--- WHAT YOU SHOULD DO ---
Write every entry out again exactly, please, and skip the pictures.

___ DATA FOR THE TASK

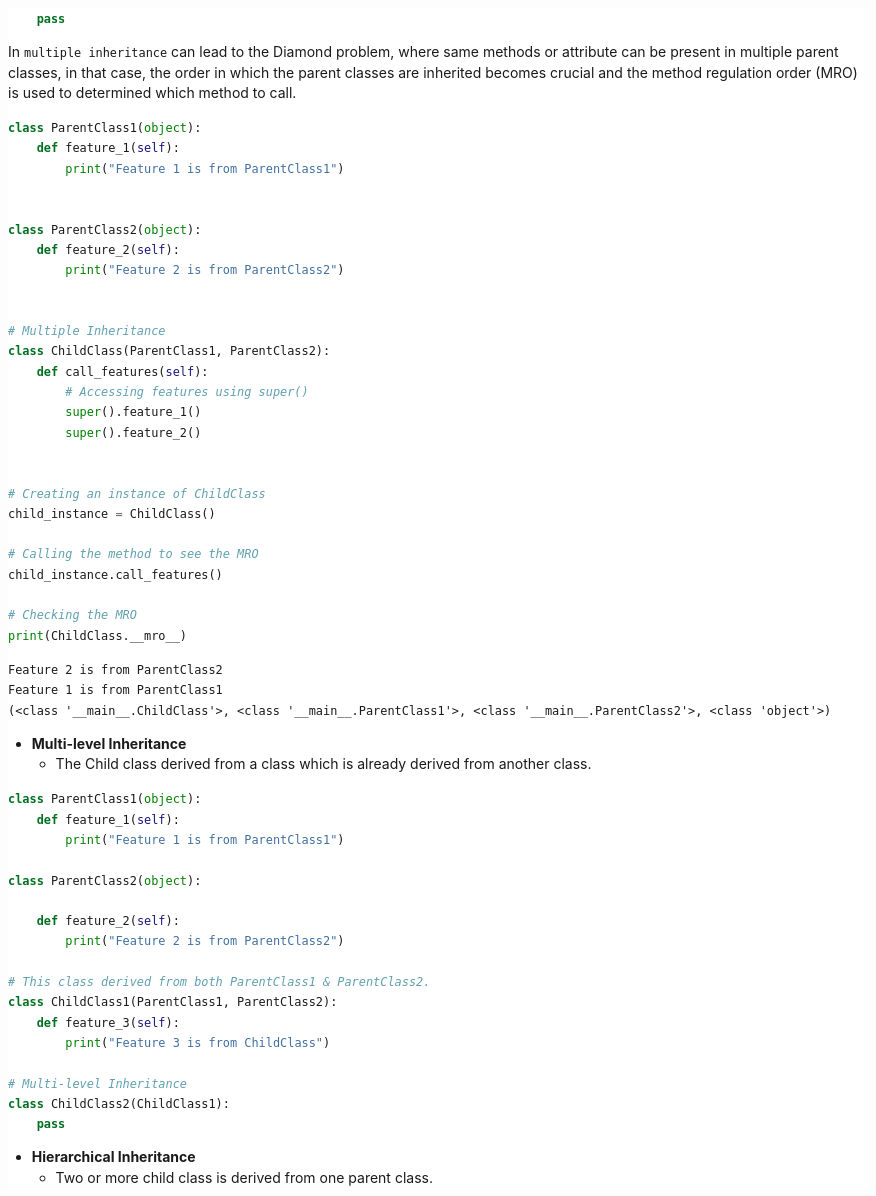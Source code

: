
 ```python
    pass
```
In `multiple inheritance` can lead to the Diamond problem, where same methods or attribute can be present in multiple 
parent classes, in that case, the order in which the parent classes are inherited becomes crucial and the method 
regulation order (MRO) is used to determined which method to call.
```python
class ParentClass1(object):
    def feature_1(self):
        print("Feature 1 is from ParentClass1")


class ParentClass2(object):
    def feature_2(self):
        print("Feature 2 is from ParentClass2")


# Multiple Inheritance
class ChildClass(ParentClass1, ParentClass2):
    def call_features(self):
        # Accessing features using super()
        super().feature_1()
        super().feature_2()


# Creating an instance of ChildClass
child_instance = ChildClass()

# Calling the method to see the MRO
child_instance.call_features()

# Checking the MRO
print(ChildClass.__mro__)
```
```
Feature 2 is from ParentClass2
Feature 1 is from ParentClass1
(<class '__main__.ChildClass'>, <class '__main__.ParentClass1'>, <class '__main__.ParentClass2'>, <class 'object'>)
```
- **Multi-level Inheritance**
   - The Child class derived from a class which is already derived from another class.
```python
class ParentClass1(object):
    def feature_1(self):
        print("Feature 1 is from ParentClass1")

class ParentClass2(object):

    def feature_2(self):
        print("Feature 2 is from ParentClass2")

# This class derived from both ParentClass1 & ParentClass2.
class ChildClass1(ParentClass1, ParentClass2):
    def feature_3(self):
        print("Feature 3 is from ChildClass")

# Multi-level Inheritance
class ChildClass2(ChildClass1):
    pass
```
- **Hierarchical Inheritance**
   - Two or more child class is derived from one parent class.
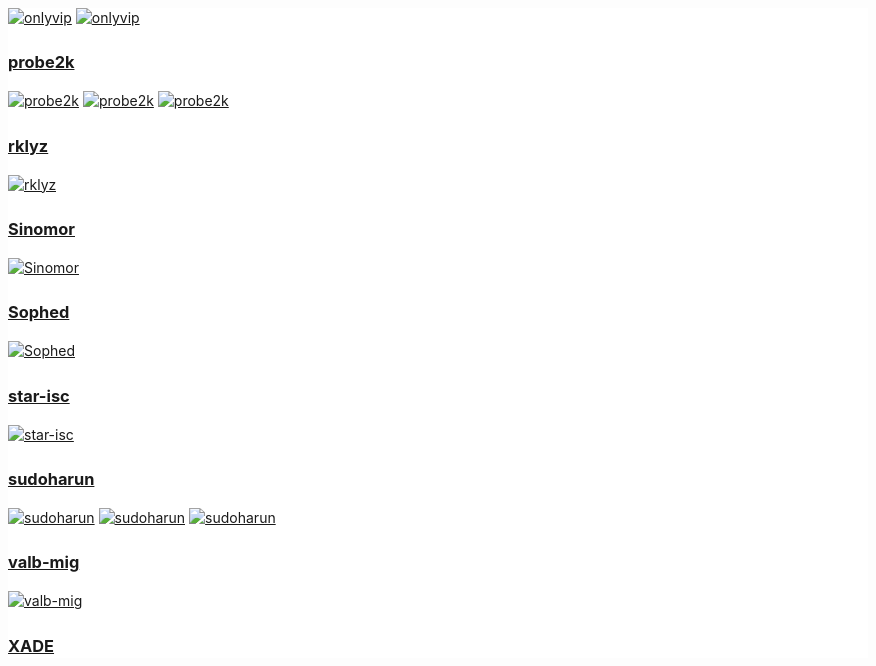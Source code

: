 [![onlyvip](https://github.com/onlyvip/dopedots/raw/master/.screenshot/1.png)](https://github.com/onlyvip/dopedots)
[![onlyvip](https://github.com/onlyvip/dopedots/raw/master/.screenshot/3.png)](https://github.com/onlyvip/dopedots)

### [probe2k](https://github.com/probe2k/bspwm_rice)

[![probe2k](https://camo.githubusercontent.com/3227d6a4b2ed720522f7f0882f581b2dcfb46505d9eee1e36bdd3f57f1ac71f4/68747470733a2f2f692e726564642e69742f3533377a7366786d34376837312e706e67)](https://github.com/probe2k/bspwm_rice)
[![probe2k](https://camo.githubusercontent.com/3227d6a4b2ed720522f7f0882f581b2dcfb46505d9eee1e36bdd3f57f1ac71f4/68747470733a2f2f692e726564642e69742f3533377a7366786d34376837312e706e67)](https://github.com/probe2k/bspwm_rice)
[![probe2k](https://camo.githubusercontent.com/3227d6a4b2ed720522f7f0882f581b2dcfb46505d9eee1e36bdd3f57f1ac71f4/68747470733a2f2f692e726564642e69742f3533377a7366786d34376837312e706e67)](https://github.com/probe2k/bspwm_rice)

### [rklyz](https://github.com/rklyz/.files)

[![rklyz](https://github.com/N3k0Ch4n/.files/raw/main/screenshot.png)](https://github.com/rklyz/.files)

### [Sinomor](https://github.com/Sinomor/dots)

[![Sinomor](https://github.com/Sinomor/dots/raw/main/extra/screenshots/1.png)](https://github.com/Sinomor/dots)

### [Sophed](https://github.com/Sophed/dotfiles)

[![Sophed](https://github.com/Sophed/dotfiles/raw/main/Assets/screenshot.png)](https://github.com/Sophed/dotfiles)

### [star-isc](https://github.com/star-isc/Dotfiles)

[![star-isc](https://user-images.githubusercontent.com/130581941/239658056-41ba8bc6-e7b2-4af7-8a1f-3daf594ef772.png)](https://github.com/star-isc/Dotfiles)

### [sudoharun](https://github.com/sudo-harun/dotfiles/tree/main)

[![sudoharun](https://github.com/sudo-harun/dotfiles/raw/main/assets/retroesque1.png)](https://github.com/sudo-harun/dotfiles/tree/main)
[![sudoharun](https://github.com/sudo-harun/dotfiles/raw/main/assets/gruvbox1.png)](https://github.com/sudo-harun/dotfiles/tree/main)
[![sudoharun](https://github.com/sudo-harun/dotfiles/raw/main/assets/generic1.png)](https://github.com/sudo-harun/dotfiles/tree/main)

### [valb-mig](https://github.com/valb-mig/.dotfiles)

[![valb-mig](https://github.com/valb-mig/.dotfiles/raw/main/.assets/dots.png)](https://github.com/valb-mig/.dotfiles)

### [XADE](https://github.com/imxade/dotbin)
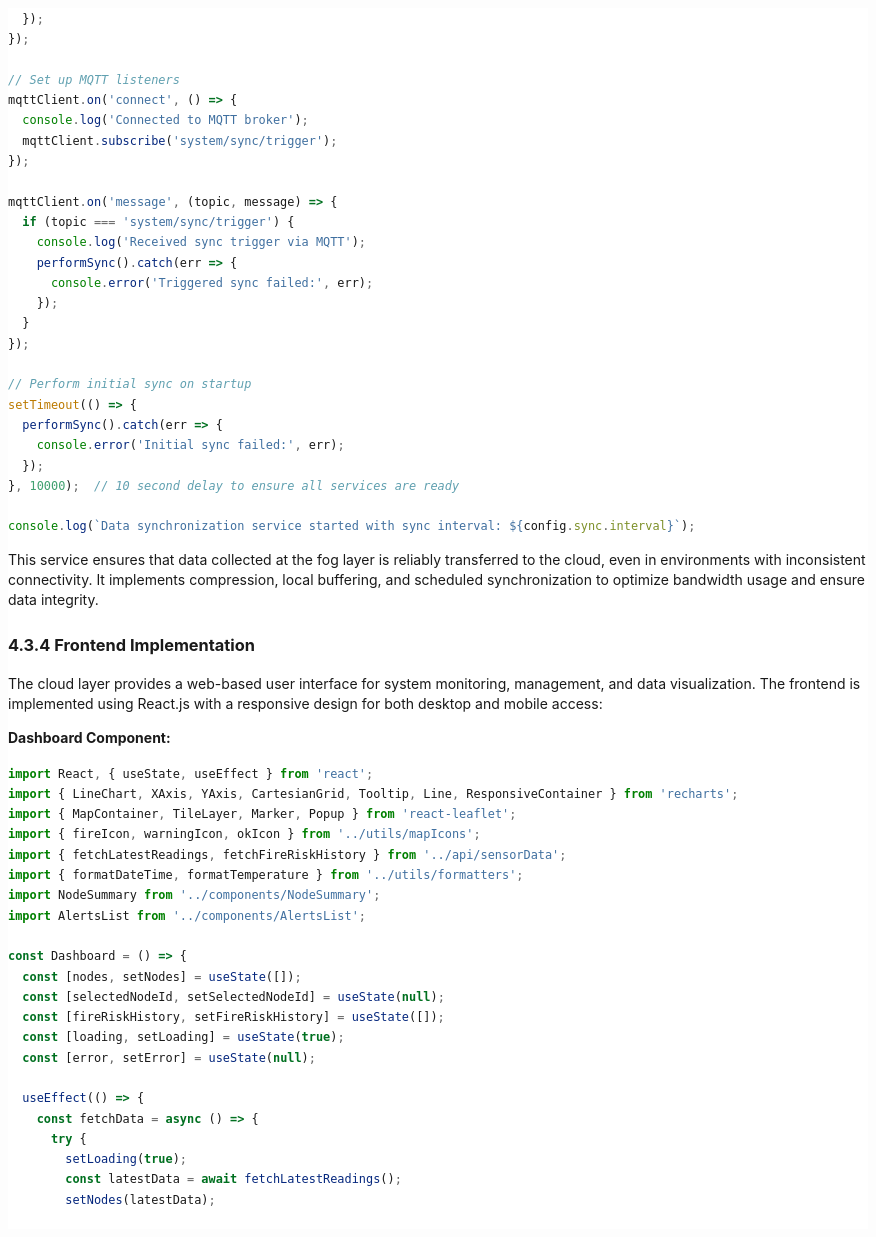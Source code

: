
 ```javascript
  });
});

// Set up MQTT listeners
mqttClient.on('connect', () => {
  console.log('Connected to MQTT broker');
  mqttClient.subscribe('system/sync/trigger');
});

mqttClient.on('message', (topic, message) => {
  if (topic === 'system/sync/trigger') {
    console.log('Received sync trigger via MQTT');
    performSync().catch(err => {
      console.error('Triggered sync failed:', err);
    });
  }
});

// Perform initial sync on startup
setTimeout(() => {
  performSync().catch(err => {
    console.error('Initial sync failed:', err);
  });
}, 10000);  // 10 second delay to ensure all services are ready

console.log(`Data synchronization service started with sync interval: ${config.sync.interval}`);
```

This service ensures that data collected at the fog layer is reliably transferred to the cloud, even in environments with inconsistent connectivity. It implements compression, local buffering, and scheduled synchronization to optimize bandwidth usage and ensure data integrity.

### 4.3.4 Frontend Implementation

The cloud layer provides a web-based user interface for system monitoring, management, and data visualization. The frontend is implemented using React.js with a responsive design for both desktop and mobile access:

**Dashboard Component:**

```jsx
import React, { useState, useEffect } from 'react';
import { LineChart, XAxis, YAxis, CartesianGrid, Tooltip, Line, ResponsiveContainer } from 'recharts';
import { MapContainer, TileLayer, Marker, Popup } from 'react-leaflet';
import { fireIcon, warningIcon, okIcon } from '../utils/mapIcons';
import { fetchLatestReadings, fetchFireRiskHistory } from '../api/sensorData';
import { formatDateTime, formatTemperature } from '../utils/formatters';
import NodeSummary from '../components/NodeSummary';
import AlertsList from '../components/AlertsList';

const Dashboard = () => {
  const [nodes, setNodes] = useState([]);
  const [selectedNodeId, setSelectedNodeId] = useState(null);
  const [fireRiskHistory, setFireRiskHistory] = useState([]);
  const [loading, setLoading] = useState(true);
  const [error, setError] = useState(null);
  
  useEffect(() => {
    const fetchData = async () => {
      try {
        setLoading(true);
        const latestData = await fetchLatestReadings();
        setNodes(latestData);
        
```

______

--- EXERCISE RESULT ---
Source code

:
 ```python
    pass
```
In `multiple inheritance` can lead to the Diamond problem, where same methods or attribute can be present in multiple 
parent classes, in that case, the order in which the parent classes are inherited becomes crucial and the method 
regulation order (MRO) is used to determined which method to call.
```python
class ParentClass1(object):
    def feature_1(self):
        print("Feature 1 is from ParentClass1")


class ParentClass2(object):
    def feature_2(self):
        print("Feature 2 is from ParentClass2")


# Multiple Inheritance
class ChildClass(ParentClass1, ParentClass2):
    def call_features(self):
        # Accessing features using super()
        super().feature_1()
        super().feature_2()


# Creating an instance of ChildClass
child_instance = ChildClass()

# Calling the method to see the MRO
child_instance.call_features()

# Checking the MRO
print(ChildClass.__mro__)
```
```
Feature 2 is from ParentClass2
Feature 1 is from ParentClass1
(<class '__main__.ChildClass'>, <class '__main__.ParentClass1'>, <class '__main__.ParentClass2'>, <class 'object'>)
```
- **Multi-level Inheritance**
   - The Child class derived from a class which is already derived from another class.
```python
class ParentClass1(object):
    def feature_1(self):
        print("Feature 1 is from ParentClass1")

class ParentClass2(object):

    def feature_2(self):
        print("Feature 2 is from ParentClass2")

# This class derived from both ParentClass1 & ParentClass2.
class ChildClass1(ParentClass1, ParentClass2):
    def feature_3(self):
        print("Feature 3 is from ChildClass")

# Multi-level Inheritance
class ChildClass2(ChildClass1):
    pass
```
- **Hierarchical Inheritance**
   - Two or more child class is derived from one parent class.
Source code

: [![onlyvip](https://github.com/onlyvip/dopedots/raw/master/.screenshot/1.png)](https://github.com/onlyvip/dopedots)
[![onlyvip](https://github.com/onlyvip/dopedots/raw/master/.screenshot/3.png)](https://github.com/onlyvip/dopedots)

### [probe2k](https://github.com/probe2k/bspwm_rice)

[![probe2k](https://camo.githubusercontent.com/3227d6a4b2ed720522f7f0882f581b2dcfb46505d9eee1e36bdd3f57f1ac71f4/68747470733a2f2f692e726564642e69742f3533377a7366786d34376837312e706e67)](https://github.com/probe2k/bspwm_rice)
[![probe2k](https://camo.githubusercontent.com/3227d6a4b2ed720522f7f0882f581b2dcfb46505d9eee1e36bdd3f57f1ac71f4/68747470733a2f2f692e726564642e69742f3533377a7366786d34376837312e706e67)](https://github.com/probe2k/bspwm_rice)
[![probe2k](https://camo.githubusercontent.com/3227d6a4b2ed720522f7f0882f581b2dcfb46505d9eee1e36bdd3f57f1ac71f4/68747470733a2f2f692e726564642e69742f3533377a7366786d34376837312e706e67)](https://github.com/probe2k/bspwm_rice)

### [rklyz](https://github.com/rklyz/.files)

[![rklyz](https://github.com/N3k0Ch4n/.files/raw/main/screenshot.png)](https://github.com/rklyz/.files)

### [Sinomor](https://github.com/Sinomor/dots)

[![Sinomor](https://github.com/Sinomor/dots/raw/main/extra/screenshots/1.png)](https://github.com/Sinomor/dots)

### [Sophed](https://github.com/Sophed/dotfiles)

[![Sophed](https://github.com/Sophed/dotfiles/raw/main/Assets/screenshot.png)](https://github.com/Sophed/dotfiles)

### [star-isc](https://github.com/star-isc/Dotfiles)

[![star-isc](https://user-images.githubusercontent.com/130581941/239658056-41ba8bc6-e7b2-4af7-8a1f-3daf594ef772.png)](https://github.com/star-isc/Dotfiles)

### [sudoharun](https://github.com/sudo-harun/dotfiles/tree/main)

[![sudoharun](https://github.com/sudo-harun/dotfiles/raw/main/assets/retroesque1.png)](https://github.com/sudo-harun/dotfiles/tree/main)
[![sudoharun](https://github.com/sudo-harun/dotfiles/raw/main/assets/gruvbox1.png)](https://github.com/sudo-harun/dotfiles/tree/main)
[![sudoharun](https://github.com/sudo-harun/dotfiles/raw/main/assets/generic1.png)](https://github.com/sudo-harun/dotfiles/tree/main)

### [valb-mig](https://github.com/valb-mig/.dotfiles)

[![valb-mig](https://github.com/valb-mig/.dotfiles/raw/main/.assets/dots.png)](https://github.com/valb-mig/.dotfiles)

### [XADE](https://github.com/imxade/dotbin)
Source code

:
 ```javascript
  });
});

// Set up MQTT listeners
mqttClient.on('connect', () => {
  console.log('Connected to MQTT broker');
  mqttClient.subscribe('system/sync/trigger');
});

mqttClient.on('message', (topic, message) => {
  if (topic === 'system/sync/trigger') {
    console.log('Received sync trigger via MQTT');
    performSync().catch(err => {
      console.error('Triggered sync failed:', err);
    });
  }
});

// Perform initial sync on startup
setTimeout(() => {
  performSync().catch(err => {
    console.error('Initial sync failed:', err);
  });
}, 10000);  // 10 second delay to ensure all services are ready

console.log(`Data synchronization service started with sync interval: ${config.sync.interval}`);
```

This service ensures that data collected at the fog layer is reliably transferred to the cloud, even in environments with inconsistent connectivity. It implements compression, local buffering, and scheduled synchronization to optimize bandwidth usage and ensure data integrity.

### 4.3.4 Frontend Implementation

The cloud layer provides a web-based user interface for system monitoring, management, and data visualization. The frontend is implemented using React.js with a responsive design for both desktop and mobile access:

**Dashboard Component:**

```jsx
import React, { useState, useEffect } from 'react';
import { LineChart, XAxis, YAxis, CartesianGrid, Tooltip, Line, ResponsiveContainer } from 'recharts';
import { MapContainer, TileLayer, Marker, Popup } from 'react-leaflet';
import { fireIcon, warningIcon, okIcon } from '../utils/mapIcons';
import { fetchLatestReadings, fetchFireRiskHistory } from '../api/sensorData';
import { formatDateTime, formatTemperature } from '../utils/formatters';
import NodeSummary from '../components/NodeSummary';
import AlertsList from '../components/AlertsList';

const Dashboard = () => {
  const [nodes, setNodes] = useState([]);
  const [selectedNodeId, setSelectedNodeId] = useState(null);
  const [fireRiskHistory, setFireRiskHistory] = useState([]);
  const [loading, setLoading] = useState(true);
  const [error, setError] = useState(null);
  
  useEffect(() => {
    const fetchData = async () => {
      try {
        setLoading(true);
        const latestData = await fetchLatestReadings();
        setNodes(latestData);
        
```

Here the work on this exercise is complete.